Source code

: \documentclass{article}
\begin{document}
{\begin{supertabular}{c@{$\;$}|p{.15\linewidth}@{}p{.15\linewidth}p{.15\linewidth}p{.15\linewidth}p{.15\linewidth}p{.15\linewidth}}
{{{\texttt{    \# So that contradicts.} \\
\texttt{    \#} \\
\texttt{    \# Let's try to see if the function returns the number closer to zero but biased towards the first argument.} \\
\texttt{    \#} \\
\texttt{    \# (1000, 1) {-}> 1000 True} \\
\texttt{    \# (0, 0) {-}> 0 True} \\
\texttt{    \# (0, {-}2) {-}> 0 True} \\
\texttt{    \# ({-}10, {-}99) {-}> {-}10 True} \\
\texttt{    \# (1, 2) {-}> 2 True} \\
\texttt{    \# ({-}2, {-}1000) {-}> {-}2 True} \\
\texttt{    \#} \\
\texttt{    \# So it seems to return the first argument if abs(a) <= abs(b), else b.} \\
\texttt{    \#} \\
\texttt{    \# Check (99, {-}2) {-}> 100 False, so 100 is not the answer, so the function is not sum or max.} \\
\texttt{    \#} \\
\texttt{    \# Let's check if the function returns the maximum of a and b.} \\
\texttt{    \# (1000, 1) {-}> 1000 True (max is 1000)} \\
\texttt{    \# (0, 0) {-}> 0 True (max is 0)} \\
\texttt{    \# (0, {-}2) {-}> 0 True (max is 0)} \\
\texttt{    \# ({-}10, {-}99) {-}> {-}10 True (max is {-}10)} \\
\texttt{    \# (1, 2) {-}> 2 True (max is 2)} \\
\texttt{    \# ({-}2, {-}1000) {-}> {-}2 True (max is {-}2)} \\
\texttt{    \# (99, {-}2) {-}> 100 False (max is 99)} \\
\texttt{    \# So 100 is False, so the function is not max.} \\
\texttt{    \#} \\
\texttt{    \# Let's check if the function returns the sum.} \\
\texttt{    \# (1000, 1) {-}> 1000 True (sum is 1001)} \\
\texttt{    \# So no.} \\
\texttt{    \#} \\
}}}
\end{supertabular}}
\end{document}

* * *

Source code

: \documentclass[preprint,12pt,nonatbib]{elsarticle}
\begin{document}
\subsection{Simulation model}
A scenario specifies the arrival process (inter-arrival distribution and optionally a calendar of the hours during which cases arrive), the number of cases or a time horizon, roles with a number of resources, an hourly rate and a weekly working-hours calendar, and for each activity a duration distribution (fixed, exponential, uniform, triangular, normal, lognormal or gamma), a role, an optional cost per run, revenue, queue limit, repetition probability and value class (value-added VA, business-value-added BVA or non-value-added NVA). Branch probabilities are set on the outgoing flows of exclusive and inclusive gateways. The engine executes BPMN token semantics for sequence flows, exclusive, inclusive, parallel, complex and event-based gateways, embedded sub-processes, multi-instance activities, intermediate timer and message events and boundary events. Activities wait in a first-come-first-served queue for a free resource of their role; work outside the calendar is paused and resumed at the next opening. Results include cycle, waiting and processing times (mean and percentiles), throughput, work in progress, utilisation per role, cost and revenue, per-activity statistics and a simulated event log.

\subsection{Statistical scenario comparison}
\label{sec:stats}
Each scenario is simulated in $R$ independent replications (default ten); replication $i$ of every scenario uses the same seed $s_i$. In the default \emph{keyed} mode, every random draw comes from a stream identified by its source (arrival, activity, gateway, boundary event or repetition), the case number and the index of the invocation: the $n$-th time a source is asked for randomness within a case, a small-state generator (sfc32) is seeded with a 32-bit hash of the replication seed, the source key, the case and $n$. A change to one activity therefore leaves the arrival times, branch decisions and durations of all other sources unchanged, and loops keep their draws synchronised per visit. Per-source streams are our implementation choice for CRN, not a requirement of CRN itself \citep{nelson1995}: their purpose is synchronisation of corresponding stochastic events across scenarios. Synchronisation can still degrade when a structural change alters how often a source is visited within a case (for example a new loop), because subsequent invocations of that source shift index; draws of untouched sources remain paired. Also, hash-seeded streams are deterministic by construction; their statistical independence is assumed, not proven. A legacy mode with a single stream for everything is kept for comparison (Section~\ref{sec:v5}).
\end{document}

* * *

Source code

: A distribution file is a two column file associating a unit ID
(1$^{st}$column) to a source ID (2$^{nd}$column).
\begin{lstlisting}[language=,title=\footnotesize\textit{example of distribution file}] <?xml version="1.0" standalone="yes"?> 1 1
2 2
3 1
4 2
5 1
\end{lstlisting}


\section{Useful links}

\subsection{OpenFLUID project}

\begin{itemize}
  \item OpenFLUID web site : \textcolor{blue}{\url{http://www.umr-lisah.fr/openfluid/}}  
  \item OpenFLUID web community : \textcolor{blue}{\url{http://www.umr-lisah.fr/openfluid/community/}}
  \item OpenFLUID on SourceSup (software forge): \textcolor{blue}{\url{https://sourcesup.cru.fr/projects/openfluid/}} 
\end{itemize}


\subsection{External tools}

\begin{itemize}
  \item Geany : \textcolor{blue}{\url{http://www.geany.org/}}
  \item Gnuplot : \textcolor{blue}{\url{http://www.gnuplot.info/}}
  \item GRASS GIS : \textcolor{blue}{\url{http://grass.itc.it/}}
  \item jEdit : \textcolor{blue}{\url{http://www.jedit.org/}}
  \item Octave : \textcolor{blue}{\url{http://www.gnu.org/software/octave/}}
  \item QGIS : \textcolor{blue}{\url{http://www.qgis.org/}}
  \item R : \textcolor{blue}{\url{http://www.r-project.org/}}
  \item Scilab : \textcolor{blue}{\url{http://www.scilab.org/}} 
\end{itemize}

WHAT THE EXERCISE ASKS:
Wherever the word "blue" appears in a line of the data above, copy that line.

ANSWER TO THE PROBLEM:
  \item OpenFLUID web site : \textcolor{blue}{\url{http://www.umr-lisah.fr/openfluid/}}  
  \item OpenFLUID web community : \textcolor{blue}{\url{http://www.umr-lisah.fr/openfluid/community/}}
  \item OpenFLUID on SourceSup (software forge): \textcolor{blue}{\url{https://sourcesup.cru.fr/projects/openfluid/}} 
  \item Geany : \textcolor{blue}{\url{http://www.geany.org/}}
  \item Gnuplot : \textcolor{blue}{\url{http://www.gnuplot.info/}}
  \item GRASS GIS : \textcolor{blue}{\url{http://grass.itc.it/}}
  \item jEdit : \textcolor{blue}{\url{http://www.jedit.org/}}
  \item Octave : \textcolor{blue}{\url{http://www.gnu.org/software/octave/}}
  \item QGIS : \textcolor{blue}{\url{http://www.qgis.org/}}
  \item R : \textcolor{blue}{\url{http://www.r-project.org/}}
  \item Scilab : \textcolor{blue}{\url{http://www.scilab.org/}} 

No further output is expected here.